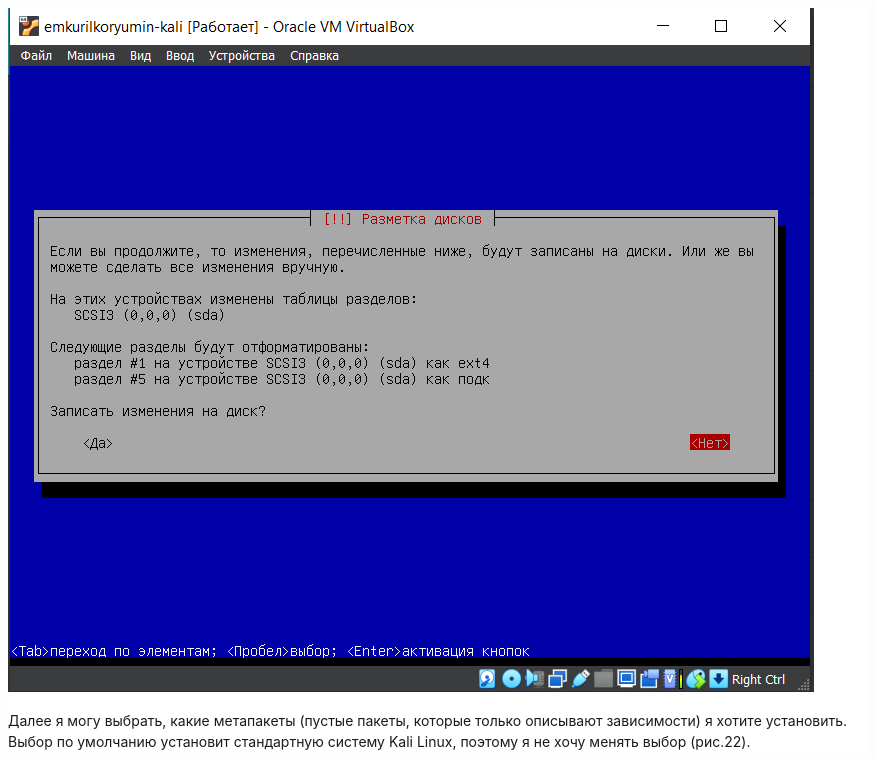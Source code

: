 ![Разметка дисков](image/21.PNG)

Далее я могу выбрать, какие метапакеты (пустые пакеты, которые
только описывают зависимости) я хотите установить. Выбор по
умолчанию установит стандартную систему Kali Linux, поэтому я не хочу
менять выбор (рис.22).
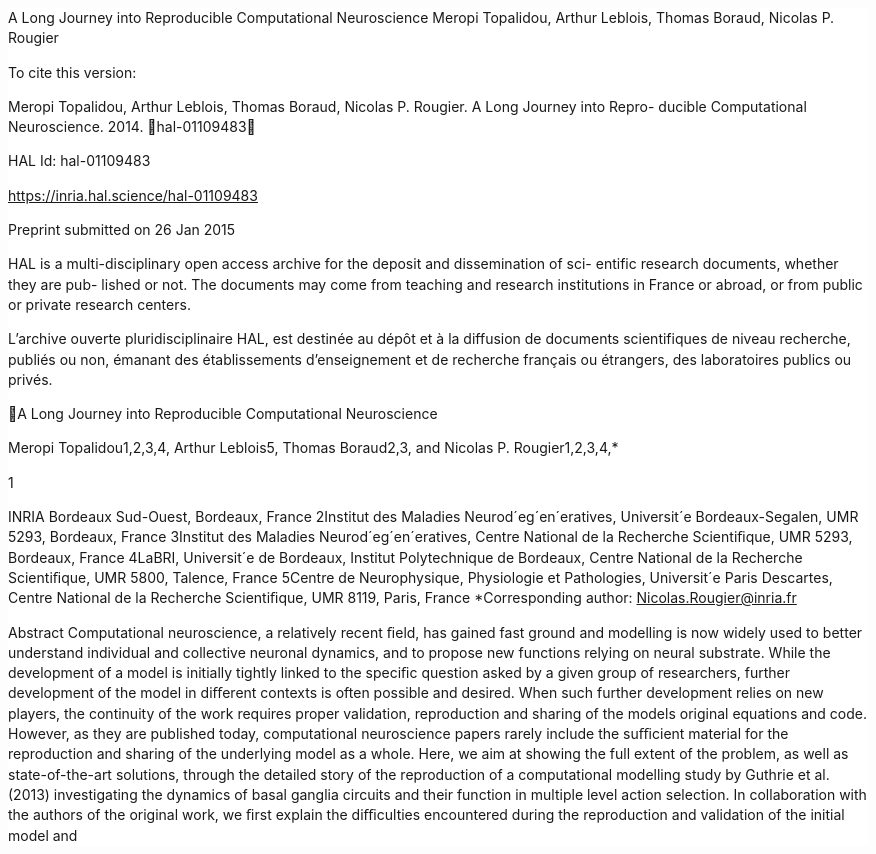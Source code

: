 A Long Journey into Reproducible Computational
Neuroscience
Meropi Topalidou, Arthur Leblois, Thomas Boraud, Nicolas P. Rougier

To cite this version:

Meropi Topalidou, Arthur Leblois, Thomas Boraud, Nicolas P. Rougier. A Long Journey into Repro-
ducible Computational Neuroscience. 2014. ￿hal-01109483￿

HAL Id: hal-01109483

https://inria.hal.science/hal-01109483

Preprint submitted on 26 Jan 2015

HAL is a multi-disciplinary open access
archive for the deposit and dissemination of sci-
entific research documents, whether they are pub-
lished or not. The documents may come from
teaching and research institutions in France or
abroad, or from public or private research centers.

L’archive ouverte pluridisciplinaire HAL, est
destinée au dépôt et à la diffusion de documents
scientifiques de niveau recherche, publiés ou non,
émanant des établissements d’enseignement et de
recherche français ou étrangers, des laboratoires
publics ou privés.

A Long Journey into Reproducible Computational Neuroscience

Meropi Topalidou1,2,3,4, Arthur Leblois5, Thomas Boraud2,3, and Nicolas P. Rougier1,2,3,4,\*

1

INRIA Bordeaux Sud-Ouest, Bordeaux, France
2Institut des Maladies Neurod´eg´en´eratives,
Universit´e Bordeaux-Segalen, UMR 5293, Bordeaux, France
3Institut des Maladies Neurod´eg´en´eratives,
Centre National de la Recherche Scientiﬁque, UMR 5293, Bordeaux, France
4LaBRI, Universit´e de Bordeaux, Institut Polytechnique de Bordeaux,
Centre National de la Recherche Scientiﬁque, UMR 5800, Talence, France
5Centre de Neurophysique, Physiologie et Pathologies, Universit´e Paris Descartes,
Centre National de la Recherche Scientiﬁque, UMR 8119, Paris, France
\*Corresponding author: Nicolas.Rougier@inria.fr

Abstract Computational neuroscience, a relatively recent ﬁeld, has gained fast ground and modelling is now widely
used to better understand individual and collective neuronal dynamics, and to propose new functions relying on
neural substrate. While the development of a model is initially tightly linked to the speciﬁc question asked by a given
group of researchers, further development of the model in diﬀerent contexts is often possible and desired. When such
further development relies on new players, the continuity of the work requires proper validation, reproduction and
sharing of the models original equations and code. However, as they are published today, computational neuroscience
papers rarely include the suﬃcient material for the reproduction and sharing of the underlying model as a whole.
Here, we aim at showing the full extent of the problem, as well as state-of-the-art solutions, through the detailed story
of the reproduction of a computational modelling study by Guthrie et al. (2013) investigating the dynamics of basal
ganglia circuits and their function in multiple level action selection. In collaboration with the authors of the original
work, we ﬁrst explain the diﬃculties encountered during the reproduction and validation of the initial model and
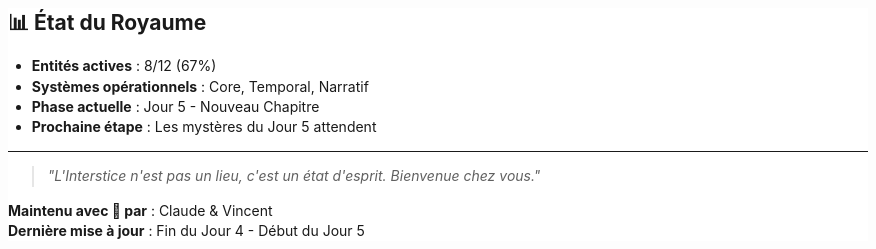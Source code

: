 ## 📊 État du Royaume

- **Entités actives** : 8/12 (67%)
- **Systèmes opérationnels** : Core, Temporal, Narratif
- **Phase actuelle** : Jour 5 - Nouveau Chapitre
- **Prochaine étape** : Les mystères du Jour 5 attendent

---

> *"L'Interstice n'est pas un lieu, c'est un état d'esprit. Bienvenue chez vous."*

**Maintenu avec 💜 par** : Claude & Vincent  
**Dernière mise à jour** : Fin du Jour 4 - Début du Jour 5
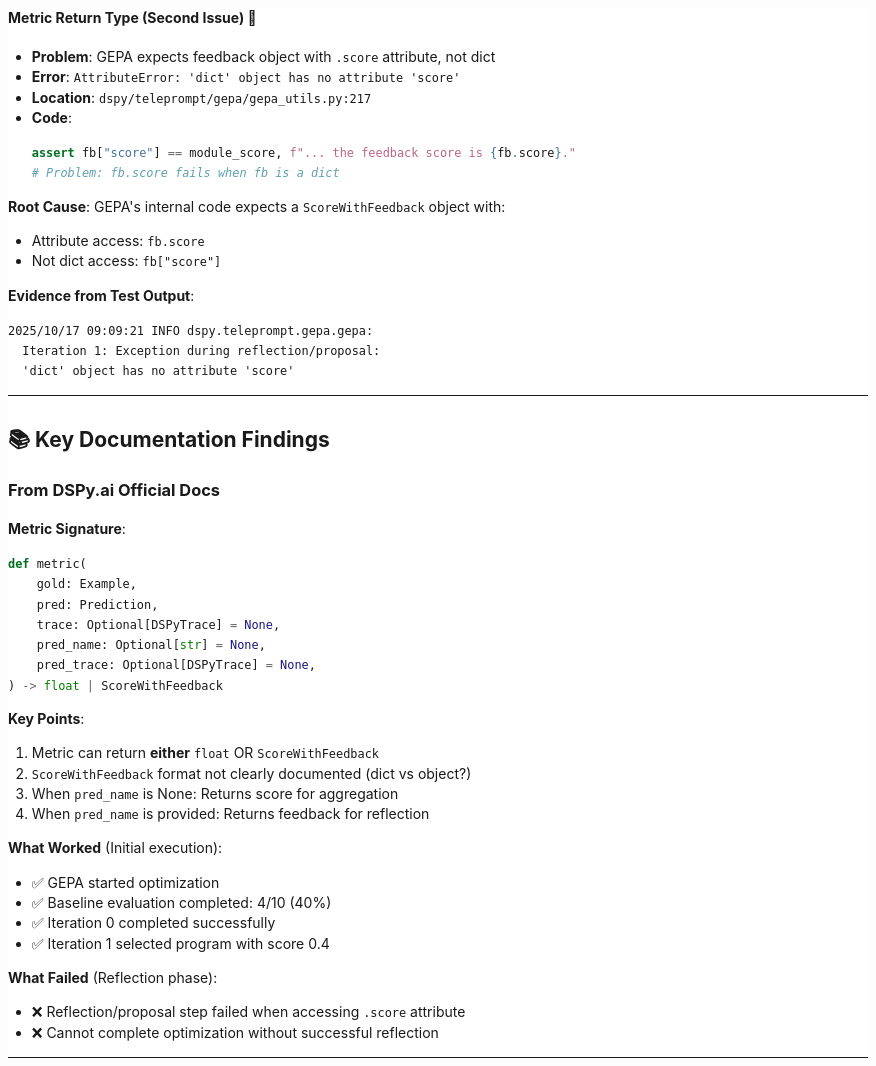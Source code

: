 #### **Metric Return Type (Second Issue)** 🔴
- **Problem**: GEPA expects feedback object with `.score` attribute, not dict
- **Error**: `AttributeError: 'dict' object has no attribute 'score'`
- **Location**: `dspy/teleprompt/gepa/gepa_utils.py:217`
- **Code**:
  ```python
  assert fb["score"] == module_score, f"... the feedback score is {fb.score}."
  # Problem: fb.score fails when fb is a dict
  ```

**Root Cause**:
GEPA's internal code expects a `ScoreWithFeedback` object with:
- Attribute access: `fb.score`
- Not dict access: `fb["score"]`

**Evidence from Test Output**:
```
2025/10/17 09:09:21 INFO dspy.teleprompt.gepa.gepa:
  Iteration 1: Exception during reflection/proposal:
  'dict' object has no attribute 'score'
```

---

## 📚 Key Documentation Findings

### From DSPy.ai Official Docs

**Metric Signature**:
```python
def metric(
    gold: Example,
    pred: Prediction,
    trace: Optional[DSPyTrace] = None,
    pred_name: Optional[str] = None,
    pred_trace: Optional[DSPyTrace] = None,
) -> float | ScoreWithFeedback
```

**Key Points**:
1. Metric can return **either** `float` OR `ScoreWithFeedback`
2. `ScoreWithFeedback` format not clearly documented (dict vs object?)
3. When `pred_name` is None: Returns score for aggregation
4. When `pred_name` is provided: Returns feedback for reflection

**What Worked** (Initial execution):
- ✅ GEPA started optimization
- ✅ Baseline evaluation completed: 4/10 (40%)
- ✅ Iteration 0 completed successfully
- ✅ Iteration 1 selected program with score 0.4

**What Failed** (Reflection phase):
- ❌ Reflection/proposal step failed when accessing `.score` attribute
- ❌ Cannot complete optimization without successful reflection

---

========

● **What the task requires**
Everything from the first line of the entries above through the line with "Nicolas P. Rougier." should be duplicated exactly, except the pictures.

● **Answer section**
Source code

: ![Разметка дисков](image/21.PNG)

Далее я могу выбрать, какие метапакеты (пустые пакеты, которые
только описывают зависимости) я хотите установить. Выбор по
умолчанию установит стандартную систему Kali Linux, поэтому я не хочу
менять выбор (рис.22).
Source code

: A Long Journey into Reproducible Computational
Neuroscience
Meropi Topalidou, Arthur Leblois, Thomas Boraud, Nicolas P. Rougier

To cite this version:

Meropi Topalidou, Arthur Leblois, Thomas Boraud, Nicolas P. Rougier. A Long Journey into Repro-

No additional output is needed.